Mon Jun 18 07:36:34 CEST 2007
Setting up a function call is faster that a message send and receive - I guess
the main difference will show up in the concurrency. Doing things in
the same process with
a function call means the code will always be sequential. Using a
an additional process increases the concurrency - which is beneficial
if you have a
multicore. Erlang processes are very lightweight and you can create
*lots* of them
- a typical beginners error is "not to use enough processes" because you somehow
imagine them to be expensive ... The best advice is to forget about
efficiency and program
in the most beautiful way possible - using processes to model the real
concurrent structure in your problem - if this is not fast enough -
then measure and optimise as necessary.
On 6/18/07, Damien Morton <dmorton@REDACTED> wrote:
> Im new to Erlang - so its just that - a guess.
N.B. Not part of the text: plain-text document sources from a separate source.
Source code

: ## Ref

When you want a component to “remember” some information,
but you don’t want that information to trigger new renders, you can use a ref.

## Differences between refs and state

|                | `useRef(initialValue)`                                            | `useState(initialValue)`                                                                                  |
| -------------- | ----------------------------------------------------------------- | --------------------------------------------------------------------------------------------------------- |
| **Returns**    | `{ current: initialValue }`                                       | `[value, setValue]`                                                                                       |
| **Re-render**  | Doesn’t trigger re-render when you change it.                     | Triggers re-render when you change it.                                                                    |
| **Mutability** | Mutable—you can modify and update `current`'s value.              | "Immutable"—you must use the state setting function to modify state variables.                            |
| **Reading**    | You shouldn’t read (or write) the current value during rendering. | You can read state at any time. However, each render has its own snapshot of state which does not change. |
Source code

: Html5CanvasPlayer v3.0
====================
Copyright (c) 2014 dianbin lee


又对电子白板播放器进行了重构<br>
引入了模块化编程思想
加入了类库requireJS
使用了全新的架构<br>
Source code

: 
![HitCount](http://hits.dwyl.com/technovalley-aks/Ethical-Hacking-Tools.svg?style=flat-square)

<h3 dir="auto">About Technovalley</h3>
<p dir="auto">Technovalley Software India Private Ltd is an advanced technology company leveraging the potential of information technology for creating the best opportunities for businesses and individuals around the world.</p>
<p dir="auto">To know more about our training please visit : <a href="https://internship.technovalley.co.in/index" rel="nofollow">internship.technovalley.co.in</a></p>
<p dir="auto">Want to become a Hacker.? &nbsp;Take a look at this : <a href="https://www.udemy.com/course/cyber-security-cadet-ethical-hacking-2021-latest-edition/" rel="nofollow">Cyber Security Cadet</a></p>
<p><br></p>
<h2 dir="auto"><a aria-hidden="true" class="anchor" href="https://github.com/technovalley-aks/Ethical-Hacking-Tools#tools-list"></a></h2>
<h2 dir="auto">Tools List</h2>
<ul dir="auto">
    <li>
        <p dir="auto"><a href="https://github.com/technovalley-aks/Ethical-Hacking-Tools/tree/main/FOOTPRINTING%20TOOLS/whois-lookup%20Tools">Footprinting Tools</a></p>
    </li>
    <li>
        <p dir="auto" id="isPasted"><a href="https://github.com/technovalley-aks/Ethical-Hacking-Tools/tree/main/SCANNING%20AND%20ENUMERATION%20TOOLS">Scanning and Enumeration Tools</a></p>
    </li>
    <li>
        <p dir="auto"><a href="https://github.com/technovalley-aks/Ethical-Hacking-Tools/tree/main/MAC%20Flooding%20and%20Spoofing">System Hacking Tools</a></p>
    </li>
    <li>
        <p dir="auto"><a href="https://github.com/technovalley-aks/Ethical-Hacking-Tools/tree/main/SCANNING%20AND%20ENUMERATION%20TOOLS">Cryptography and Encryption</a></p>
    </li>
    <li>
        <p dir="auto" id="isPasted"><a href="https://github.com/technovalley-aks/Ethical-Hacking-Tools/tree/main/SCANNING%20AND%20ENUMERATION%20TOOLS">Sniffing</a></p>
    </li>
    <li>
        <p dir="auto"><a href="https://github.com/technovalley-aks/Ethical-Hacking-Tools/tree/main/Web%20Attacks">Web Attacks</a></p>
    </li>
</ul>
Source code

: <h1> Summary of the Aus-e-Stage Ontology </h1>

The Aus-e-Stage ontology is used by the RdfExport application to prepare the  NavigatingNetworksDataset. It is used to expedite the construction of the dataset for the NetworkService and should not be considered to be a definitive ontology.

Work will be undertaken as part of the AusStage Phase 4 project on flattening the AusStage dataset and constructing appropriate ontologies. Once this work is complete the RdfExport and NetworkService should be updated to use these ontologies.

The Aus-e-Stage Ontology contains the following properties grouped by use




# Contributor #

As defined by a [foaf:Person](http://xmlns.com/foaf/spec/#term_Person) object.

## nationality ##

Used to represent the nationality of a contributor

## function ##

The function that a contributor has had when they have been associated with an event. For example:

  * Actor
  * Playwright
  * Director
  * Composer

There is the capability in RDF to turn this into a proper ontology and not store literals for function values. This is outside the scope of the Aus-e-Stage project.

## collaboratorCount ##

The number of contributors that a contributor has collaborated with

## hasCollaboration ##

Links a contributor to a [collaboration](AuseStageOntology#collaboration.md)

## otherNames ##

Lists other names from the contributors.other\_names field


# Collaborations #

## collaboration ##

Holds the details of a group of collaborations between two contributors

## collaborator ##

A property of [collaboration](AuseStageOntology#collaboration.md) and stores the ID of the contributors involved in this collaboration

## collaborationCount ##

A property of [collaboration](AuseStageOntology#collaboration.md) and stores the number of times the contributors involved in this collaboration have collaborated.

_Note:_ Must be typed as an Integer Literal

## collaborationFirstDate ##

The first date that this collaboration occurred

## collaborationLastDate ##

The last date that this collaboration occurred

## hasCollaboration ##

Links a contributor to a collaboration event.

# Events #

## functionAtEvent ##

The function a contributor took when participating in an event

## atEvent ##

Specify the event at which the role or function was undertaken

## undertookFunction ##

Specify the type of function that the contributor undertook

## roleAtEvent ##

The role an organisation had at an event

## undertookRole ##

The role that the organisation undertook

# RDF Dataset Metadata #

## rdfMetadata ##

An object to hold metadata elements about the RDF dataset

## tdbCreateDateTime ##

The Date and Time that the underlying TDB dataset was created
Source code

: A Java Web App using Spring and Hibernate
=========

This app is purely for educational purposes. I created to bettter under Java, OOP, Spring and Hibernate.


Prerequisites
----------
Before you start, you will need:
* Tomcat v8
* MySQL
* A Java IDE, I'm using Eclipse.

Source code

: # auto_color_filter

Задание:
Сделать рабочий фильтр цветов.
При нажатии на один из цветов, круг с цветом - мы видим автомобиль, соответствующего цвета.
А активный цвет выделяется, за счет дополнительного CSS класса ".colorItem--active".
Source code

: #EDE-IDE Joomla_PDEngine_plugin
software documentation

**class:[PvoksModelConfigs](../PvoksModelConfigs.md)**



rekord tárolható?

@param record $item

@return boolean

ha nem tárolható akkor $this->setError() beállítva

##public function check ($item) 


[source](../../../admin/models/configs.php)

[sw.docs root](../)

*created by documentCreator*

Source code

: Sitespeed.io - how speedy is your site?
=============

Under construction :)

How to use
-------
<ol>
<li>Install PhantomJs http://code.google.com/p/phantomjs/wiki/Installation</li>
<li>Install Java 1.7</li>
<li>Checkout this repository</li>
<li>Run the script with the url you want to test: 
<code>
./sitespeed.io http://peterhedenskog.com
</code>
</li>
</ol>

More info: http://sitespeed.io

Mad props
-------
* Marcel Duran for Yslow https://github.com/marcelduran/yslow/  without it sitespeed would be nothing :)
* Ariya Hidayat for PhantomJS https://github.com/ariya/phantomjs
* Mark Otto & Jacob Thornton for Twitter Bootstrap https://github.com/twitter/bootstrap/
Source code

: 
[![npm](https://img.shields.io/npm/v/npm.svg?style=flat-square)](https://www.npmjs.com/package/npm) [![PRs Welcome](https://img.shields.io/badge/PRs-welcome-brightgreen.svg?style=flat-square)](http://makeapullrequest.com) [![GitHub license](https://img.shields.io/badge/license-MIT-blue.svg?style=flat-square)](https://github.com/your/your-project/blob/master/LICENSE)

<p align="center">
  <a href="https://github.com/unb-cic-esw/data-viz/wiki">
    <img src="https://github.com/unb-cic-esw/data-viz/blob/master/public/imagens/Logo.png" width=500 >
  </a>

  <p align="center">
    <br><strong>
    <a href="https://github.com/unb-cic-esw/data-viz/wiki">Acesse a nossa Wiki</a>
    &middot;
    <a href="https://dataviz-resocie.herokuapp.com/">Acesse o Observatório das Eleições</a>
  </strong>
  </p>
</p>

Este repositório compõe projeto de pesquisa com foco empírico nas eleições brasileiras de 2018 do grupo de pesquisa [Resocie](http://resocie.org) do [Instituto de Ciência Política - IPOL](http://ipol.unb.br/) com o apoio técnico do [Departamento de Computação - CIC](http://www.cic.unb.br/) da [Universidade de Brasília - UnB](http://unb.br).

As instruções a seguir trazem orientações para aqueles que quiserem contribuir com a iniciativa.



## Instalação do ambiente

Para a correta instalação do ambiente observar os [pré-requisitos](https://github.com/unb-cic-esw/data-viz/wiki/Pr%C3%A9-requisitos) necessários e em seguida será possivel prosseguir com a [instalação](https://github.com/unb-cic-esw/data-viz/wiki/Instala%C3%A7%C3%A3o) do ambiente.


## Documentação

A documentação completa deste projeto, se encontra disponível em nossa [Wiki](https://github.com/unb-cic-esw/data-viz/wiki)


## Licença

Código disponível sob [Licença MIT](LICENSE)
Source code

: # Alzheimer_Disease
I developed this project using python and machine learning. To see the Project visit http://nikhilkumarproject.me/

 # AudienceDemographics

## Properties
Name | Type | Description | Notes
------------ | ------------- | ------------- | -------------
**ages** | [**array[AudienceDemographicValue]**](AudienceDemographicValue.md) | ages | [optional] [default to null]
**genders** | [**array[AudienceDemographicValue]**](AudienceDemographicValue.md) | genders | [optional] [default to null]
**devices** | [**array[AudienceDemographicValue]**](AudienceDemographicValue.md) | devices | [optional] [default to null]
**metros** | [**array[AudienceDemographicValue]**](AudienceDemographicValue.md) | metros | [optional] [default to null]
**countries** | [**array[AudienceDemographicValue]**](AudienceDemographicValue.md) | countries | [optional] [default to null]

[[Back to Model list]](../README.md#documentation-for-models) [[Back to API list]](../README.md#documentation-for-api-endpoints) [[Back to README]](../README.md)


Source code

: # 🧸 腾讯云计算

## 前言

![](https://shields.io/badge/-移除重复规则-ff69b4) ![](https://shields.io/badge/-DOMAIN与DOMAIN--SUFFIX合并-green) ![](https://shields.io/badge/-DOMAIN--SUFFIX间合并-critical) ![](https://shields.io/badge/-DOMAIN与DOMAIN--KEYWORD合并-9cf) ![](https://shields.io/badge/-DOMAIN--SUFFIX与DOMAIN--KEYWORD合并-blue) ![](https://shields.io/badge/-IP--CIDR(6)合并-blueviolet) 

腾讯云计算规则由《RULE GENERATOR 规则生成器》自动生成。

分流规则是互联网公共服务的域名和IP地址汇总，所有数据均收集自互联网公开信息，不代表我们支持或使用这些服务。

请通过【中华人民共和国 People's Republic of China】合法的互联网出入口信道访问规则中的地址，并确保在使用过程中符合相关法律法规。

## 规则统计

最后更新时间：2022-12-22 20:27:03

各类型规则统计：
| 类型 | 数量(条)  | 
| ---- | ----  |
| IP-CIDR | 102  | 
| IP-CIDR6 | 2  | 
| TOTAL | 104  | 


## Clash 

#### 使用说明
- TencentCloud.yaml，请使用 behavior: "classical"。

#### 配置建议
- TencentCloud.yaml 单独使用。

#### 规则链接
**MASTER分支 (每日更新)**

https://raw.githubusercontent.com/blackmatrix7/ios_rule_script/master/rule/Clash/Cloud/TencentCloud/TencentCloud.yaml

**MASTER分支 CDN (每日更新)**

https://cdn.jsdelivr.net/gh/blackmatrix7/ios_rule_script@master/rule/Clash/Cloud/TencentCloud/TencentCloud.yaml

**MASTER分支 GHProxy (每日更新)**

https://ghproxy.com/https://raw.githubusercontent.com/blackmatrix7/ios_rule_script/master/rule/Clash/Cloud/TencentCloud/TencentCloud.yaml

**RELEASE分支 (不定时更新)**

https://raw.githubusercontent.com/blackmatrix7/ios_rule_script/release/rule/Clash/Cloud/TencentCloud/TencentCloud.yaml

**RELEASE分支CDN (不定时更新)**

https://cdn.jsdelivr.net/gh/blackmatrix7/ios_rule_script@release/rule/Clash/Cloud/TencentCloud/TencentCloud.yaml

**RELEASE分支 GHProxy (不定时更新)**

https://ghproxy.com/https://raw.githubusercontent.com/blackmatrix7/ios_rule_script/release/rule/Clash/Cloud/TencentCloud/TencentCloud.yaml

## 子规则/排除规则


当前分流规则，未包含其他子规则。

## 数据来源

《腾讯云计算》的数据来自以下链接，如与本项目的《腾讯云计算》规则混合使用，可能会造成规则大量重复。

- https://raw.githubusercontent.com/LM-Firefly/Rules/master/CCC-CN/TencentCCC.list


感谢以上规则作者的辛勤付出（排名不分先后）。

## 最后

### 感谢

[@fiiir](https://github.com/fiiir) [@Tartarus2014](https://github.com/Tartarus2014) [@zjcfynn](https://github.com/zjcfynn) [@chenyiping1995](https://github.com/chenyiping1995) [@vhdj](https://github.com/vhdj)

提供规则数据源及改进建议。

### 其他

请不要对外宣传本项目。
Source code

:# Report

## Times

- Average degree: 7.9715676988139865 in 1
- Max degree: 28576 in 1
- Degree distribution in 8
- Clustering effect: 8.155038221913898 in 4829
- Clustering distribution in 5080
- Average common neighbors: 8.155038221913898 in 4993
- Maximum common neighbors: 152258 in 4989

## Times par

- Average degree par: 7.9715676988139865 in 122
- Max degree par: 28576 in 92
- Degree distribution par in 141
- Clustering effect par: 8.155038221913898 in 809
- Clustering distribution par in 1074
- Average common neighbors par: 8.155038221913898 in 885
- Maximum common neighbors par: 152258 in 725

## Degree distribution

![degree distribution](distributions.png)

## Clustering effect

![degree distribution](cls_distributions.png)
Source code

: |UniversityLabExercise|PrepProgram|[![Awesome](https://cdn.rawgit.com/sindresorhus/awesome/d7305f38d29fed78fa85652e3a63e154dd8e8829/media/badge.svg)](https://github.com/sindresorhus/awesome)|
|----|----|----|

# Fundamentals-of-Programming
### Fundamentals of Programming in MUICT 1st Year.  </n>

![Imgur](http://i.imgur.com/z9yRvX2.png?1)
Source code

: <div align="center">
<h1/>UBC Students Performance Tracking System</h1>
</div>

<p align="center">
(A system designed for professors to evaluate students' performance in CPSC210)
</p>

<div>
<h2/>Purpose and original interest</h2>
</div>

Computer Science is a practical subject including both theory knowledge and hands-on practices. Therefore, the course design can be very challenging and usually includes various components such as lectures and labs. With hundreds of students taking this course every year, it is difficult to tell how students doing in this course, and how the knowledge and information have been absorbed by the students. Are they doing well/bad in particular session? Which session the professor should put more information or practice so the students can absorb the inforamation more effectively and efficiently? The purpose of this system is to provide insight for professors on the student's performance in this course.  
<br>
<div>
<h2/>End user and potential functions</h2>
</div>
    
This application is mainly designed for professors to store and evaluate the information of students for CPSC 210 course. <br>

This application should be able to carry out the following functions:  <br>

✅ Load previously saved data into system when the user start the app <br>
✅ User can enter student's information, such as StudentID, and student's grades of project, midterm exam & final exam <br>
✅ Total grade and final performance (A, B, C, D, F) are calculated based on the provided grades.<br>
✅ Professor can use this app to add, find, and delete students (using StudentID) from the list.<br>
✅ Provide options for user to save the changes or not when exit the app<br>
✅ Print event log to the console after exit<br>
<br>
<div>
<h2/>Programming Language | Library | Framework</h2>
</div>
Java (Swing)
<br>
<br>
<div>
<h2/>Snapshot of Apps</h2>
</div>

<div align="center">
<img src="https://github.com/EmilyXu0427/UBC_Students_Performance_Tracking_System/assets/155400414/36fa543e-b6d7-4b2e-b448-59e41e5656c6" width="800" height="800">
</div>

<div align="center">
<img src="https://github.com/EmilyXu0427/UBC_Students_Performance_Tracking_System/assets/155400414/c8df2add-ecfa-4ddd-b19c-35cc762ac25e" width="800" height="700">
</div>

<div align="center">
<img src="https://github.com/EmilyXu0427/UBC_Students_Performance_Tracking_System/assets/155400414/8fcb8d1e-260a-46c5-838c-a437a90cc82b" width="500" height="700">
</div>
But ... when I imagine
> what the machinery for a message send is, compared to what I know the
> machinery for a function call is, at last in broad strokes, if a fun
> call isnt faster, it should be.
> The speed is one thing - but I think the more important reason is that
> the fun call subsumes the message receive, that is, the
> generator-as-repeated-fun call can implement receive functionality
> easily if desired, but it would tend to be awkward to do it the other
> way around.
> >> I guess calling a fun is much faster than sending messages between
> >> processes.
> > Well that'd certainly be a good reason. I don't know that I've seen the
> > numbers. I have seen stuff that suggests calling a fun is a bunch slower
> > than calling a defined module-member function.